Rien de révolutionnaire. On n’est pas encore dans la pop des années 70 où la pochette va devenir un enjeu graphique au service d’une identité des groupes. Pour les tableaux, on est encore (le plus souvent) dans la simple illustration. C’est précisément pour ça que sociologiquement c’est si révélateur.

internationaux actuel.le.s à créer une œuvre originale sur des pochettes de la version de Toscanini des Tableaux d’une exposition dont la couverture est la reproduction de l’image peinte d’une palette de peintre. Comment les plasticien.ne.s se sont positionné.e.s sur cette proposition d’utiliser cette pochette comme une palette ? Comment ont-iels joué avec ce concept ? Peux-tu nous évoquer certaines de leurs propositions graphiques ?

L’idée n’était absolument pas de faire oeuvre, mais de produire une mise en abyme (dans le genre de celles de Christopher Wall) en utilisant simplement comme palette un album dont la cover était illustrée d’une palette. Je pense que c’est souvent plus intéressant de réduire le protocole à l’essentiel et de voir ce que ça produit. En 1986, j’ai fait une expo sauvage à New-York en pendant dans ma chambre d’hôtel tous les cartons qui m’avaient servi de palette cette année-là. Pour chacune d’elle, il n’y avait pas une couleur qui était sur le tableau qui n’était pas aussi sur la palette, mais pas dans le bon ordre.

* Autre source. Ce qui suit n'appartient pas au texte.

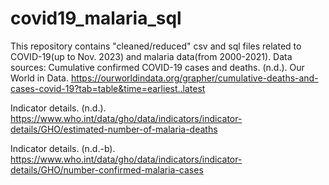 # covid19_malaria_sql
This repository contains "cleaned/reduced" csv and sql files related to COVID-19(up to Nov. 2023)  and malaria data(from 2000-2021).
Data sources:
Cumulative confirmed COVID-19 cases and deaths. (n.d.). Our World in Data. https://ourworldindata.org/grapher/cumulative-deaths-and-cases-covid-19?tab=table&time=earliest..latest
 
Indicator details. (n.d.). https://www.who.int/data/gho/data/indicators/indicator-details/GHO/estimated-number-of-malaria-deaths
 
Indicator details. (n.d.-b). https://www.who.int/data/gho/data/indicators/indicator-details/GHO/number-confirmed-malaria-cases
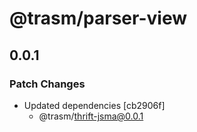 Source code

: # @trasm/parser-view

## 0.0.1

### Patch Changes

- Updated dependencies [cb2906f]
  - @trasm/thrift-jsma@0.0.1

Suspendue, elle offrait pour moi exactement le même effet que si les œuvres elles-mêmes y avaient été pendues.
Dans l’expo, le plaisir est aussi celui (un peu ludique) de retrouver les gammes de couleur, l’énergie, les outils propres à chacun.

Il y a un côté potache, parfaitement assumé, dans cette proposition de prendre pour support pictural l’image d’une palette. Quels enjeux autour de la peinture et de l’annonce récurrente de sa disparition cette entreprise te permet-elle de pointer ?

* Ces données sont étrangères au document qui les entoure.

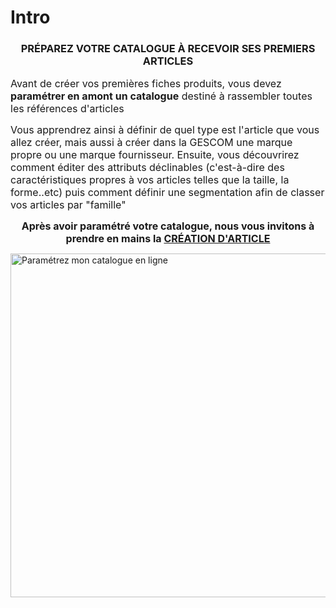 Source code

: # Intro


<h3 style="text-align: center;">PR&Eacute;PAREZ VOTRE CATALOGUE &Agrave; RECEVOIR SES PREMIERS ARTICLES</h3>
<p style="text-align: left;"><span style="font-size: 12pt;">Avant de cr&eacute;er vos premi&egrave;res fiches produits, vous devez <strong>param&eacute;trer en amont un catalogue</strong> destin&eacute; &agrave; rassembler toutes les r&eacute;f&eacute;rences d'articles</span></p>
<p style="text-align: left;"><span style="font-size: 12pt;">Vous apprendrez ainsi &agrave; d&eacute;finir de quel type est l'article que vous allez cr&eacute;er, mais aussi &agrave; cr&eacute;er dans la GESCOM une marque propre ou une marque fournisseur. Ensuite, vous d&eacute;couvrirez comment &eacute;diter des attributs d&eacute;clinables (c'est-&agrave;-dire des caract&eacute;ristiques propres &agrave; vos articles telles que la taille, la forme..etc) puis comment d&eacute;finir une segmentation afin de classer vos articles par "famille"</span></p>


<p style="text-align: center;"><strong><span style="font-size: 12pt;">Apr&egrave;s avoir param&eacute;tr&eacute; votre catalogue, nous vous invitons &agrave; prendre en mains la <a title="CR&Eacute;ER UN ARTICLE" href="/start/vente-online/article.aspx">CR&Eacute;ATION D'ARTICLE</a></span></strong></p>


<p><img src="https://datasimplemente.blob.core.windows.net/aide/venteenligne-min.png" alt="Param&eacute;trez mon catalogue en ligne" width="1250" height="550" /></p>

Je ne trouve pas que c’est potache. Je pense que ça tient plus d’une façon de travailler par la bande, d’essayer de faire advenir les choses plutôt que de les imposer de façon directe et autoritaire. C’est une façon de parler très sérieusement de l’art et surtout, vu le nombre de pièces exposées, une immersion dans la peinture sous toutes ses formes. Donner le vertige. Voilà, c’est ça, j’ai juste envie de donner le vertige.

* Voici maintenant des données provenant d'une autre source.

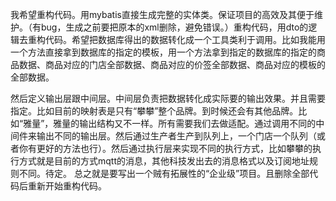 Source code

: 我希望重构代码。用mybatis直接生成完整的实体类。保证项目的高效及其便于维护。（有bug，生成之前要把原本的xml删除，避免错误。）重构代码，用dto的逻辑去重构代码。希望把数据库得出的数据转化成一个工具类利于调用。比如我能用一个方法直接拿到数据库的指定的模板，用一个方法拿到指定的数据库的指定的商品数据、商品对应的门店全部数据、商品对应的价签全部数据、商品对应的模板的全部数据。

然后定义输出层跟中间层。中间层负责把数据转化成实际要的输出效果。并且需要指定。比如目前的映射表是只有“攀攀”整个品牌。到时候还会有其他品牌。比如“雅量”，雅量的输出结构又不一样。所有需要我们去做适配。通过调用不同的中间件来输出不同的输出层。然后通过生产者生产到队列上，一个门店一个队列（或者你有更好的方法也行）。然后通过执行层来实现不同的执行方式，比如攀攀的执行方式就是目前的方式mqtt的消息，其他科技发出去的消息格式以及订阅地址规则不同。待定。
总之就是要写出一个贼有拓展性的“企业级”项目。且删除全部代码后重新开始重构代码。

Moussorgsky fut un compositeur peu productif, dont la seule œuvre achevée fut Tableaux d’une exposition, impressions musicales provoquées par des tableaux de son ami peintre Hartmann et dont la plupart des tableaux ont disparu aujourd’hui !! Cette œuvre musicale de Moussorgsky a cependant fait l’objet d’un nombre impressionnant d’enregistrements. Est-ce que l’exposition vise aussi à interroger ce paradoxe de l’histoire entre l’enlisement de l’œuvre picturale d’Hartman et la postérité de Moussorgsky ? Y a-t-il un questionnement autour de la notion de reconnaissance artistique ?

Je ne me suis pas trop posé la question. C’est paradoxal, malgré les centaines de disques que j’ai rassemblés de son œuvre, il me reste assez étranger. C’est comme si toute cette quantité de vinyles le maintenait à distance. J’aime bien qu’un des seuls portraits de lui ait été peint (par Ilyan Repin) sur son lit d’hôpital. Peu de temps avant sa mort. Il ressemble à mon ami François Curlet qui a fait l’objet d’une transplantation cardiaque. Quand j’allais le voir à l’hôpital de la Pitié Salpêtrière, j’avais l’impression d’entrer dans la chambre de Moussorgski. Tout ça pour dire, que Modeste je le connais mal, mais au moins je l’ai rencontré.